Venice forces me to think more about photography and the lengths I would go to for a good photo. In a place so beautiful, yet so insanely crowded, it’s actually quite difficult to get a great picture. Try as I might, I just can’t get myself out of bed at 5:30AM before everyone else. I want to erase the groups of Germans and Swedes that clutter my shots. I selfishly want to be the only tourist here. I don’t want to be the one who clutters other photographers’ shots. I know they are here because I see them with their long lenses and impatient toe tapping. They’re waiting for me to move out of their photos as I wait for them to move out of mine.

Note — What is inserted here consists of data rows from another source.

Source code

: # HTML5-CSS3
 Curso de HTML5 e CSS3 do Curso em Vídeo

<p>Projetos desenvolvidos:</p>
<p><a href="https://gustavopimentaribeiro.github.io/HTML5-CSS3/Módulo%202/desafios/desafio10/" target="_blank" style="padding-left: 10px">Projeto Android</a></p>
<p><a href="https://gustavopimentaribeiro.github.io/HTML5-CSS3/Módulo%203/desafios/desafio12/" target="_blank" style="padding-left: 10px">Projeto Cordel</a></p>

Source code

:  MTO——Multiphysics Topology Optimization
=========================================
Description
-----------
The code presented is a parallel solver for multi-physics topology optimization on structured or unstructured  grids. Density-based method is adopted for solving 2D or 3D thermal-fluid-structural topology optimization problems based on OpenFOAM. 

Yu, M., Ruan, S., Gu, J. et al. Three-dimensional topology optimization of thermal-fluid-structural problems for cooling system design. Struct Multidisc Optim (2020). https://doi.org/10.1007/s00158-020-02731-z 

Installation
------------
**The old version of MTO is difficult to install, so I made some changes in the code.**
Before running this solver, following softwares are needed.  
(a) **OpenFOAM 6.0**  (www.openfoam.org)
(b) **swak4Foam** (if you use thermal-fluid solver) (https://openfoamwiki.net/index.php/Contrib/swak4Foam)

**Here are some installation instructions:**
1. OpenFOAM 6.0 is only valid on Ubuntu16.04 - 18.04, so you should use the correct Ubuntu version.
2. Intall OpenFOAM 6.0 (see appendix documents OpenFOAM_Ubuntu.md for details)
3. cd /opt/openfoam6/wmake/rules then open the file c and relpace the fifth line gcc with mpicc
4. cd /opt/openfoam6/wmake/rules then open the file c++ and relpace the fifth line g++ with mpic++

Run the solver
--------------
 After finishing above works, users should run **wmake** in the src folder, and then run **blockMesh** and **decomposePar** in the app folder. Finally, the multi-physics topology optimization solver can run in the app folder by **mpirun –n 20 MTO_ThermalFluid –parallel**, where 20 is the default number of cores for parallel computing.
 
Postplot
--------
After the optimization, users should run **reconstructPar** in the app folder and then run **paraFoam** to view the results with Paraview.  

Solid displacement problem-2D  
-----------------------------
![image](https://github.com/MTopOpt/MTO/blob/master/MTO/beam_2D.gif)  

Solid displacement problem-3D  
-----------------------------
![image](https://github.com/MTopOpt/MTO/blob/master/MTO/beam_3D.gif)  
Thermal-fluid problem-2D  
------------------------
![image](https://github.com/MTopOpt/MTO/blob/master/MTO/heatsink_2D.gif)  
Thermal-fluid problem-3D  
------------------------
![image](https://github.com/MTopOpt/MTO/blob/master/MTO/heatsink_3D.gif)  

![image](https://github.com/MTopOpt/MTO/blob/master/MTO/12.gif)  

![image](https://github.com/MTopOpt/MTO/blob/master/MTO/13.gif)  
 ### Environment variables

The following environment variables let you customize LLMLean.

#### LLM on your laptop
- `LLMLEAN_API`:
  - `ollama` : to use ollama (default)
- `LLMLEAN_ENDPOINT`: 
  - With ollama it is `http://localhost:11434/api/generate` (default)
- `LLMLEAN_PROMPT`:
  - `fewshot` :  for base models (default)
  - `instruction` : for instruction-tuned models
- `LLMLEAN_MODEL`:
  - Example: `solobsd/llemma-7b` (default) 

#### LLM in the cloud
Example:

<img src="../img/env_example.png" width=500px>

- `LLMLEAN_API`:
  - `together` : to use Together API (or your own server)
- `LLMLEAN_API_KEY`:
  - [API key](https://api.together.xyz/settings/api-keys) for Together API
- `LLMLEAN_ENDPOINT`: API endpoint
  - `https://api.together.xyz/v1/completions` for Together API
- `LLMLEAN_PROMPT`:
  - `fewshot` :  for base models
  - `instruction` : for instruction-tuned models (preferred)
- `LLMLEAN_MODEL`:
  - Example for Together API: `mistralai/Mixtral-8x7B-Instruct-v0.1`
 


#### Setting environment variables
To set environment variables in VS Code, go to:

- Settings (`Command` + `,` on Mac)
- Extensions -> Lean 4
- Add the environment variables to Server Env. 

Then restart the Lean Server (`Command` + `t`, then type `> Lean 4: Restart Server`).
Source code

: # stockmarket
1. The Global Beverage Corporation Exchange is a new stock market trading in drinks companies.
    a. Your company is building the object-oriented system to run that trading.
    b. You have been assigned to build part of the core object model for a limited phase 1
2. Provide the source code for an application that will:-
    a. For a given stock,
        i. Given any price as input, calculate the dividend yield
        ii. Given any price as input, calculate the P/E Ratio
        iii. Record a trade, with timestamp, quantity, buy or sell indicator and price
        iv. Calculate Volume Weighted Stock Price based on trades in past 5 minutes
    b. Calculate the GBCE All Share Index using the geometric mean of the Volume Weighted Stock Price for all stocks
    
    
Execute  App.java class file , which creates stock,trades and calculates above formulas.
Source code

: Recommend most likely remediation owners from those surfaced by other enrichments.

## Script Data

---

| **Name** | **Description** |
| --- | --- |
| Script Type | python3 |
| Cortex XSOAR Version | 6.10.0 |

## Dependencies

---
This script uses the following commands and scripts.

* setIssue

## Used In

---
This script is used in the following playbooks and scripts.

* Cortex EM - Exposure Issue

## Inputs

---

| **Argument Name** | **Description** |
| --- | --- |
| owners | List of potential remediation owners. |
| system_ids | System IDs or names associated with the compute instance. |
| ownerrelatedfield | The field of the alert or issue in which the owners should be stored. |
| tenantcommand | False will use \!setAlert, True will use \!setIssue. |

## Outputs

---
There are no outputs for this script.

I’ve been here before and always imagined romantic adventures. I’ve pictured gondola rides wrapped in the arms of some handsome Italian. He in his dazzling white linen shirt and brown skin. Me in my spray-on fake tan and skinny jeans that in reality don’t fit. Now my fantasy involves mowing down the throngs of loud tourist with a rapid-fire machine gun. Perhaps that sounds harsh. A simple BB gun carelessly pumped in the general direction of the crowd would surely mean someone would lose an eye in the fun and games. The tourists would scurry off like the sugar ants and cyclists in Asolo, and I would have lovely uncluttered photos. I wonder if I should worry about the underlying violence I seem to harbor as of late. The way I use my butter knife, with it’s short dull edge, to painfully cut in half a six-inch salami sausage. The way I smashed a bottle of South African wine after reading the label without even tasting it. Yes, perhaps I should worry. But I have no therapist in Europe and will just have to mind my primal instincts the best I can. For today, the tourists, and others, are safe. This must be the beginning of my angry stage.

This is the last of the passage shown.